​Verwirrung um die Anzahl der Torvorlagen von Tim Leibold. Wie die Mopo entrüstet berichtet, seien dem ​HSV-Linksverteidiger insgesamt sieben Torvorlagen durch die DFL "aberkannt" worden. Dem Blatt zufolge müsste Leibold auf elf Torvorlagen kommen, die DFL akzeptiert nur deren vier. Richtig unübersichtlich wird es, wenn man noch die Daten des spezialisierten Internet-Portals transfermarkt.de und des Fachblattes kicker zu Rate zieht.


Doch zumindest sind sich diese beiden Publikationen in ihrer Zählweise einig. Denn sowohl bei transfermarkt.de als auch beim kicker kommt Leibold auf acht Assists, und das ist auch unser Referenzwert. 
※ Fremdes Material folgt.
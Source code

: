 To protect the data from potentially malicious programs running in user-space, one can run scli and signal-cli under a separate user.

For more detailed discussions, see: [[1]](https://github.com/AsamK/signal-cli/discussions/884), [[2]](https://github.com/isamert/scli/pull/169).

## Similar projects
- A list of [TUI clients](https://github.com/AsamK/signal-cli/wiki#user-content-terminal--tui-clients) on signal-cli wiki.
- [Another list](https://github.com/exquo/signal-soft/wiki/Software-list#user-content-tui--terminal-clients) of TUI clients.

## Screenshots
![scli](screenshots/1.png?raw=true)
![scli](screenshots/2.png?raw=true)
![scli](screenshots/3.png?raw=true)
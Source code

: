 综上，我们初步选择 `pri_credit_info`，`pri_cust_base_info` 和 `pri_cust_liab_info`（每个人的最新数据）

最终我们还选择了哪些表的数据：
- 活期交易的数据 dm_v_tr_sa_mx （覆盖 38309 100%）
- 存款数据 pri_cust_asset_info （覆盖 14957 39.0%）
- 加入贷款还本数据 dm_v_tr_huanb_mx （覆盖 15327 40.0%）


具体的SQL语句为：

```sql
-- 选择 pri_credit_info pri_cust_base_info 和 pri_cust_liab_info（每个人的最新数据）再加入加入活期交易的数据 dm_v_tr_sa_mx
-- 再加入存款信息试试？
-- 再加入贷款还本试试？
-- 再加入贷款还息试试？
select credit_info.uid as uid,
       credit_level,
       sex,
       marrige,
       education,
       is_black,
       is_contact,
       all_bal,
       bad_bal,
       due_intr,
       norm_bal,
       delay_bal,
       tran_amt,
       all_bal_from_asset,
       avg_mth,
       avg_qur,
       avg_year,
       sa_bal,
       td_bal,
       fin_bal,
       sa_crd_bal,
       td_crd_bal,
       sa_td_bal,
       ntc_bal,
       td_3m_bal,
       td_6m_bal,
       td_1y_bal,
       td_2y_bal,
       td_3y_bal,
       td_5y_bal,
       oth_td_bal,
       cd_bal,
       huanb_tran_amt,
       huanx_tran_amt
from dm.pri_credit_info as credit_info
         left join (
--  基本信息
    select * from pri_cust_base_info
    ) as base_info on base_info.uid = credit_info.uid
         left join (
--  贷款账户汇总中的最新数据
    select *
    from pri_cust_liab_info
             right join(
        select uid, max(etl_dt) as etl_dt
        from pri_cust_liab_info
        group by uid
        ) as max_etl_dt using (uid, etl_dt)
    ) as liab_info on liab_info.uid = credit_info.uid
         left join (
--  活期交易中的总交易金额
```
Unterschiedliche Bewertungskriterien


Wie kann es zu solch unterschiedlichen Bewertungen kommen? 

Die Erklärung ist einfach, wird dadurch aber nicht logischer: Die DFL lässt nur "reine" Vorlagen als Torvorlagen gelten. Heißt: Pässe oder Flanken, die direkt vom Abnehmer zum Tor genutzt werden. Nicht gewertet werden abgewehrte Schüsse oder herausgeholte Standards (Foulspiele, die zum Elfmeter-Pfiff führen, z.B.). 


Sowohl transfermarkt.de als auch der kicker lassen in die Wertung aber genau diese Vorarbeiten mit in die Assist-Bilanz einfließen. Somit setzt sich Leibolds Bilanz (8 Assists) folgendermaßen zusammen: 5 waren direkte Vorlagen, 2 waren abgewehrte Torschüsse (in Wehen und jetzt gegen Dynamo Dresden) und einmal wurde er elfmeterreif gefoult (beim KSC).

Wie die Mopo auf insgesamt elf Vorlagen kommt, wird aber auch nach der Revision der bislang gespielten 14 Spieltage nicht ganz klar.